Comment by ozgrakkurt

6 hours ago

The dataset they use is <14GB of parquet [1] so the "cold start" seems to be intended to also measure having a dataset that doesn't fit in memory in a way.

I don't think this is an oversight but it is just what they found to be feasible. This is explicitly written in [1]. Also the guy who setup this benchmark is very serious about benchmarking under difficult conditions [2]

My personal opinion is that you need a massive amount of data and massive number of different variables to test for separately. For example you might want to monitor how many cache misses/hits there were, p99 latency etc. And you want to do it under full load, expected load etc.
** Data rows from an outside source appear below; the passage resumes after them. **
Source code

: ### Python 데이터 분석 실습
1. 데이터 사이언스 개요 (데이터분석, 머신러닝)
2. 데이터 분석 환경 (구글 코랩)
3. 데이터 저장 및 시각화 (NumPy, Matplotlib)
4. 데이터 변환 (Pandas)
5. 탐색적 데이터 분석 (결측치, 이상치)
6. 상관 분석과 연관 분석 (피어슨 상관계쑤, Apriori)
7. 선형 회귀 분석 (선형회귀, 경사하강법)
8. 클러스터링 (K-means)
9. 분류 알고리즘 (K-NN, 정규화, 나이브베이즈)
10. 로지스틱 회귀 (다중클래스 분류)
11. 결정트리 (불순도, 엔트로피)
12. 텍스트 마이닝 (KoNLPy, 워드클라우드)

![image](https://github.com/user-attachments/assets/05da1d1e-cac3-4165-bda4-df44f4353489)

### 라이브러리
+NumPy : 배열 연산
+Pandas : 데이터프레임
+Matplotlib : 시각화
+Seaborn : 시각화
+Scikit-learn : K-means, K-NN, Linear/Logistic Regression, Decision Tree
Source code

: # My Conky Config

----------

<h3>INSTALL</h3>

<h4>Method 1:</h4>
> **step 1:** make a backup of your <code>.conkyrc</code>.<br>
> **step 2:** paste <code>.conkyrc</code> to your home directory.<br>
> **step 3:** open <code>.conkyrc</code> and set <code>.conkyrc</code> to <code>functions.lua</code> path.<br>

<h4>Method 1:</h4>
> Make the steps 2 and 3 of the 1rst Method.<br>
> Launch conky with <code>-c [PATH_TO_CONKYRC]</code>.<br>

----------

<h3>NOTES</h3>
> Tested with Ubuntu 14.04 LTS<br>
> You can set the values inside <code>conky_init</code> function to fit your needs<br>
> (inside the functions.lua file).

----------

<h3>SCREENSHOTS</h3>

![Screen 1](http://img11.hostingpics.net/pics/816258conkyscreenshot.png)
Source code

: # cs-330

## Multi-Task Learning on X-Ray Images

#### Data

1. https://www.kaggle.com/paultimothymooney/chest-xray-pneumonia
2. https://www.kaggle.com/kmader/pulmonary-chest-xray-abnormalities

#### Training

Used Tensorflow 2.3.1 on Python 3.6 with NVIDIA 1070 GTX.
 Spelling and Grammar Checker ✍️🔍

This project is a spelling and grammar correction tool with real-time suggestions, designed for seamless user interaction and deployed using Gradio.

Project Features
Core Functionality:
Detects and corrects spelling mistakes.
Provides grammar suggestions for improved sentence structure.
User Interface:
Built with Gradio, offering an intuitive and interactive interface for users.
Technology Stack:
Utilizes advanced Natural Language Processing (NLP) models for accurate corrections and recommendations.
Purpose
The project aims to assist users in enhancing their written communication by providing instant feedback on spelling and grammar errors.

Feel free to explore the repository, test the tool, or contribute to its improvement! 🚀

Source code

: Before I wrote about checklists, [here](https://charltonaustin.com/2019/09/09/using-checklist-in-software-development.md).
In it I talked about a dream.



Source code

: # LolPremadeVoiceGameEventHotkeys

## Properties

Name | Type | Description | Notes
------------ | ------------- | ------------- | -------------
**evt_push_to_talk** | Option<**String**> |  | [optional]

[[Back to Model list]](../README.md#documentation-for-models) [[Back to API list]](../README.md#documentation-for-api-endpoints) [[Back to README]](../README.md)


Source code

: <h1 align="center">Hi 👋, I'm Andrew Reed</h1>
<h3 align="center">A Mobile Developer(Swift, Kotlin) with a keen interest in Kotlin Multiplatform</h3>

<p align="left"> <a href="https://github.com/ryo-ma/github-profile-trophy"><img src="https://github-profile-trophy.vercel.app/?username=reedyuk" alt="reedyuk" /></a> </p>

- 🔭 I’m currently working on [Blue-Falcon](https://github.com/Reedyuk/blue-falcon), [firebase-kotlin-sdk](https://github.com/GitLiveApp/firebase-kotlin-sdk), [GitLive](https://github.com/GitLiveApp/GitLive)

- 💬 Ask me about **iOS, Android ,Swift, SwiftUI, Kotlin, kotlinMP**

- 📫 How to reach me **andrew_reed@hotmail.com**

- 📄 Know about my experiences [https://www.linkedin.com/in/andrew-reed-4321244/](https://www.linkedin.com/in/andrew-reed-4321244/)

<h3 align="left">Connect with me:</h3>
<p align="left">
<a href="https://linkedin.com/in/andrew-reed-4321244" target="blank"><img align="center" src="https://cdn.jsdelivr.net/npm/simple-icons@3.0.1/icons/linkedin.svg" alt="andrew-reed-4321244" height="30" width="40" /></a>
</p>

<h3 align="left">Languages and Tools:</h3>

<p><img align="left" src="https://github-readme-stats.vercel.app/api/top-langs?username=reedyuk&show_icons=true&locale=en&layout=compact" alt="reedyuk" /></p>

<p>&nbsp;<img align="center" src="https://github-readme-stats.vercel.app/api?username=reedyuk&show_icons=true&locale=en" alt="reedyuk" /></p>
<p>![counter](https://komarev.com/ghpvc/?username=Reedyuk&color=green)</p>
And you want to compare the different versions of the same database because comparing different databases makes things combinatorially more difficult, unless you have a real production use case that you are optimizing for ofc.

The swisstable talk on cppcon is a good example of a useful benchmark and optimization that shows how difficult it is to really asses performance effects of even "small" changes. [3]

[1] https://github.com/ClickHouse/ClickBench#data-loading

[2] https://www.youtube.com/watch?v=CAS2otEoerM

[3] https://www.youtube.com/watch?v=ncHmEUmJZf4

Yeah, the tl;dr is that benchmarking is freaking hard because what you actually care about is "does my workload today and in the future run better or worse given current setup?" but identifying what your workload actually is, what systems you are going to be allowed to run it on, what tweaks would even be possible if you know the interiors of a system and how it aligns with your hardware, and it all comes with the price tag of "and if you do anything different tomorrow with any of these variables it might not hold."

  • Yeah, but also, I want to know the p50 warm performance, not just the p99. Run the same query twice in a row after cold start. And then another 10 times. Then do another different set of queries and at the end of the day, or a week, still have no real idea how the system will perform in prod for your particular use case.

    Benchmarking is hard, no argument from me!

    • Yep, I actually want to know the system has some sort of baseline performance that only hockey sticks under conditions I can monitor and control... but also the business wants to try new feature X and vendor is promising new performance for feature Y, and new patches are coming in affecting ???.